↓

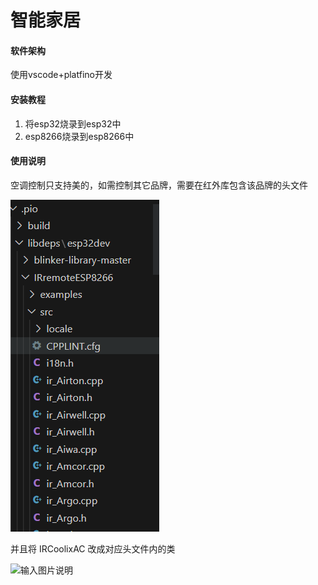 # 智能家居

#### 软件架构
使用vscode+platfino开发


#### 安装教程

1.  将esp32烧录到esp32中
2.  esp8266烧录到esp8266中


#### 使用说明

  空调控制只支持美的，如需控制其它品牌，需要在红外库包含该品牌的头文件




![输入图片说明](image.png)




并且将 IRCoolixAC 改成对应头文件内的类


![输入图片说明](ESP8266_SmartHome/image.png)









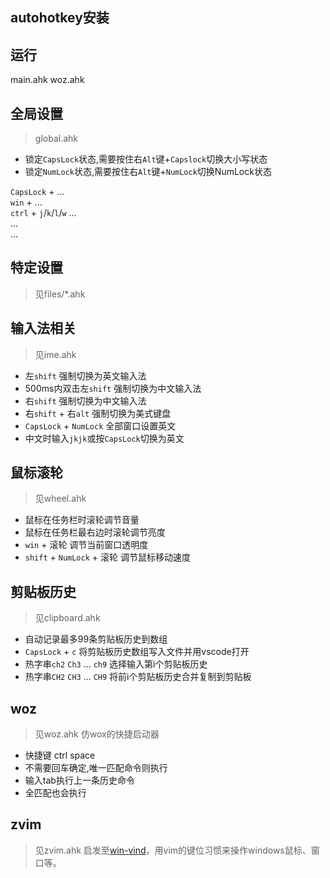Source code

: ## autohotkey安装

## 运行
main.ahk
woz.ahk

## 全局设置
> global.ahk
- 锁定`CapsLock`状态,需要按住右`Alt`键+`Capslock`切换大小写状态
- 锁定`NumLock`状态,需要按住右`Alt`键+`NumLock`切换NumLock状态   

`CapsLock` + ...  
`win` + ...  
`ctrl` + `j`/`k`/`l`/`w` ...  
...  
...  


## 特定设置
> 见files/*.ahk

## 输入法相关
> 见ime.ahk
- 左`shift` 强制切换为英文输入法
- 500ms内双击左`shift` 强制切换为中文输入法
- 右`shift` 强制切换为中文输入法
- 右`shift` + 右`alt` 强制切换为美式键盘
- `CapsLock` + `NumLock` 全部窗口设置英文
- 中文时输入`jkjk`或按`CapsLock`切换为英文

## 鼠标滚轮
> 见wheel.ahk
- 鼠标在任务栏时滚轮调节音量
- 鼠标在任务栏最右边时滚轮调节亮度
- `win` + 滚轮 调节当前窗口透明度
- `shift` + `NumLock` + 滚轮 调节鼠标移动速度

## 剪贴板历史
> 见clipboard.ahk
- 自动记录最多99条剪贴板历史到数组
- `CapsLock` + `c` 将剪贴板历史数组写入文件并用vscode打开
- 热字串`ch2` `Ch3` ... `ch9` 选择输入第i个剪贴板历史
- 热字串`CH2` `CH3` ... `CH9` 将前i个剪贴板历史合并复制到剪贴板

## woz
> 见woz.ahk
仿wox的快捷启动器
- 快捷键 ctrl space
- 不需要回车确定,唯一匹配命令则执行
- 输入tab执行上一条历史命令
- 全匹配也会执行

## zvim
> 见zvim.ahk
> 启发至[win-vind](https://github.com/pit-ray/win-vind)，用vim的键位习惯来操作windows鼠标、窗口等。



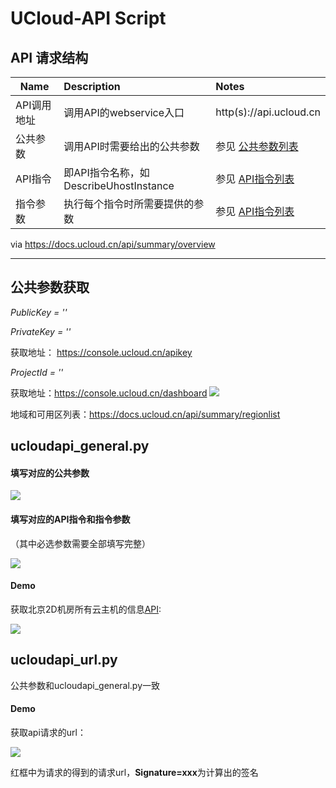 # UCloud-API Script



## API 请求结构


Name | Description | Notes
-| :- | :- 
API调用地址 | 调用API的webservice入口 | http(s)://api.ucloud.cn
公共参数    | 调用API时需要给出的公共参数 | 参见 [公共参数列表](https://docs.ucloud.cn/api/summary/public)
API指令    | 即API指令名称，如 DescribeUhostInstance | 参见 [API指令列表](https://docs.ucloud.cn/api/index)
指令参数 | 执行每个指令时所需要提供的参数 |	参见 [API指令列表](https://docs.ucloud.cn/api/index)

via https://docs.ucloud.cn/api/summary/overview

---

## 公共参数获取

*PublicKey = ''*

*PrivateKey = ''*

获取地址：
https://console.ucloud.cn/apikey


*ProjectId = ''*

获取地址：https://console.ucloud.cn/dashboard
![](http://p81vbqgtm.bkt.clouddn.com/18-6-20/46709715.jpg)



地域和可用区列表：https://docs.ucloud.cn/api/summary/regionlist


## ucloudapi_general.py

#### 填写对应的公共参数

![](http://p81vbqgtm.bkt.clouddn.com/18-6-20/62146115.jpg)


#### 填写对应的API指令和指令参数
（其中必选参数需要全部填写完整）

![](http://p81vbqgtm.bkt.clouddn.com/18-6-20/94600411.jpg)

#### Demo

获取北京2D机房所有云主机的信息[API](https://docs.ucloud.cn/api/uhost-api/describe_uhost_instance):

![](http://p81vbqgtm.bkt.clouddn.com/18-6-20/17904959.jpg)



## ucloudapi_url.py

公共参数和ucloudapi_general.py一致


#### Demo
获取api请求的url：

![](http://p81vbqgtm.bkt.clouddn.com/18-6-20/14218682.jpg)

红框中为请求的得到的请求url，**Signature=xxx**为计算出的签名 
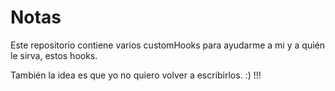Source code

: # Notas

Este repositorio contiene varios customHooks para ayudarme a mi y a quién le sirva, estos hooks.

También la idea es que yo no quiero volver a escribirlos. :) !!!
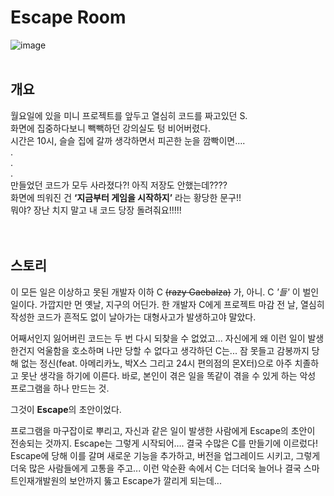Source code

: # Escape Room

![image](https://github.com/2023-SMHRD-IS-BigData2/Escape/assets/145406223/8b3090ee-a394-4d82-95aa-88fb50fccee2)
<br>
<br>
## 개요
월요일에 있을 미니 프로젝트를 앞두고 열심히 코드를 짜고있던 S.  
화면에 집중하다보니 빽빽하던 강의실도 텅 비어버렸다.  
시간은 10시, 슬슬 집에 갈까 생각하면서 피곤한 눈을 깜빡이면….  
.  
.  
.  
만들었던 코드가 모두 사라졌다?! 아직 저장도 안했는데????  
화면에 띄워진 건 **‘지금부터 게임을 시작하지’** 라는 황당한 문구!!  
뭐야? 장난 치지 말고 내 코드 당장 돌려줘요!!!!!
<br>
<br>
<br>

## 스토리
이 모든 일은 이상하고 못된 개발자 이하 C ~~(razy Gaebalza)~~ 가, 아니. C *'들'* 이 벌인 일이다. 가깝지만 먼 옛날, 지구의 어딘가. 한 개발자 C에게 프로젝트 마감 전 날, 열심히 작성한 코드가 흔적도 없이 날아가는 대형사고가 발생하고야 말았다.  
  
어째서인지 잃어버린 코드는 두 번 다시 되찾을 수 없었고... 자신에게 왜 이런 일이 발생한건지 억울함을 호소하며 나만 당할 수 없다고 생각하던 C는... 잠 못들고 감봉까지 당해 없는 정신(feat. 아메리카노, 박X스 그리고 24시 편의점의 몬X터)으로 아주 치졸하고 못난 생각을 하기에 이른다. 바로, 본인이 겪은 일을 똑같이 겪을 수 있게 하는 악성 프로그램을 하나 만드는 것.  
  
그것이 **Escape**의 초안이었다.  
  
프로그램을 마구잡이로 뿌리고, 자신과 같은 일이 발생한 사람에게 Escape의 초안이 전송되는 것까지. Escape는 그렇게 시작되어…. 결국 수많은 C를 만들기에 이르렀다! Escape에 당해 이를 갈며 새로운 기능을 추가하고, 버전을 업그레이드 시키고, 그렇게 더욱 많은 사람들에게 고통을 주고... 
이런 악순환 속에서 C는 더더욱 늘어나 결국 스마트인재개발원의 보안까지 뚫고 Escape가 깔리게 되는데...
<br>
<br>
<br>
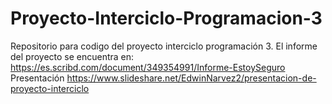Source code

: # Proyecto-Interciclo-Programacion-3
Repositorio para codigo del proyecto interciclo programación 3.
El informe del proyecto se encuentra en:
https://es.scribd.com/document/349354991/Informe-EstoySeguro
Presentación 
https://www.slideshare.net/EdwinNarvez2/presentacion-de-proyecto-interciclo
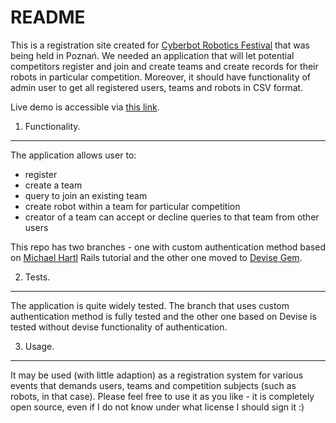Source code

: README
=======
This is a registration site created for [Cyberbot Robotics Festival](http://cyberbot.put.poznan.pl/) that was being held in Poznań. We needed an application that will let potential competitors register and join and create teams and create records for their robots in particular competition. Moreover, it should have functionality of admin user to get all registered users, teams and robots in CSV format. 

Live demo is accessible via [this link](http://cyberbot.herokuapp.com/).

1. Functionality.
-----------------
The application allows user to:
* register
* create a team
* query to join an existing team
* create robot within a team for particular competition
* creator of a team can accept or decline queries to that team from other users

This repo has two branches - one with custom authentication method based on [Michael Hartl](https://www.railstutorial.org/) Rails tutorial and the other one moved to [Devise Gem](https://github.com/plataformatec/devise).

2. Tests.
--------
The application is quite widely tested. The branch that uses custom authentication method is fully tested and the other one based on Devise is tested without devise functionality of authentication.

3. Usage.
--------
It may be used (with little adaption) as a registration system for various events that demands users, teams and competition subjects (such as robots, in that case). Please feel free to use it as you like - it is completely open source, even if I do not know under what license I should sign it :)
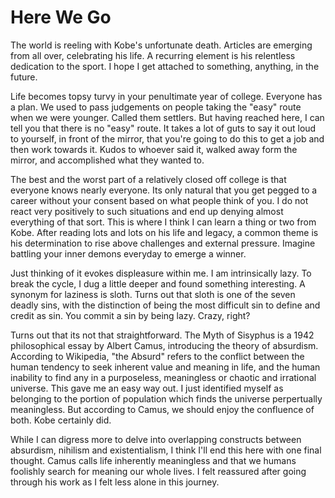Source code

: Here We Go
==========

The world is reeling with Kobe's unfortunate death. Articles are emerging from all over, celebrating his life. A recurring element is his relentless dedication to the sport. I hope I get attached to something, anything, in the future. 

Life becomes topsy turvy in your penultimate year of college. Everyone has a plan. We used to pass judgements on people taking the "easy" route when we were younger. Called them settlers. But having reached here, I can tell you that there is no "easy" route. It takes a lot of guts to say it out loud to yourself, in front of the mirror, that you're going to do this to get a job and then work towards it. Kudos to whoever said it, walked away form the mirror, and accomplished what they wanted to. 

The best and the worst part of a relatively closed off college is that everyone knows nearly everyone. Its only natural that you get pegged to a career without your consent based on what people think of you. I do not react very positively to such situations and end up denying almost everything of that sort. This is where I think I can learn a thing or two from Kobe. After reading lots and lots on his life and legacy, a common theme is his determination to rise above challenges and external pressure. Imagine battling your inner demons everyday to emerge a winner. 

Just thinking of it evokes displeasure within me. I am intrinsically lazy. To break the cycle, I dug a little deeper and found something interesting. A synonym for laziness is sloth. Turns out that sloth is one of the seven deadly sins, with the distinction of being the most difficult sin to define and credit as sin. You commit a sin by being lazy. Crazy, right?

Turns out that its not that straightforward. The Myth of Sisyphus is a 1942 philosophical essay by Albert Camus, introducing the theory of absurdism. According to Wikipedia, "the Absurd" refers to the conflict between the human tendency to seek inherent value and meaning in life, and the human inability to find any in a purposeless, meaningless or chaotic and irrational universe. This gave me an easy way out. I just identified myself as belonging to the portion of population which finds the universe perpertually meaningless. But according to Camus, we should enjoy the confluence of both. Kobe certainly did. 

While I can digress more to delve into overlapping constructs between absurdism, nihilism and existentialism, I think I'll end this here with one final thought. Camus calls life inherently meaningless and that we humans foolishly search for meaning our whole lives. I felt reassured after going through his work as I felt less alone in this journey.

↑

◆ WORK TO BE COMPLETED ◆
Using the listing, copy every line where the word "console" shows up.

◆ YOUR SOLUTION ◆
https://console.ucloud.cn/apikey
获取地址：https://console.ucloud.cn/dashboard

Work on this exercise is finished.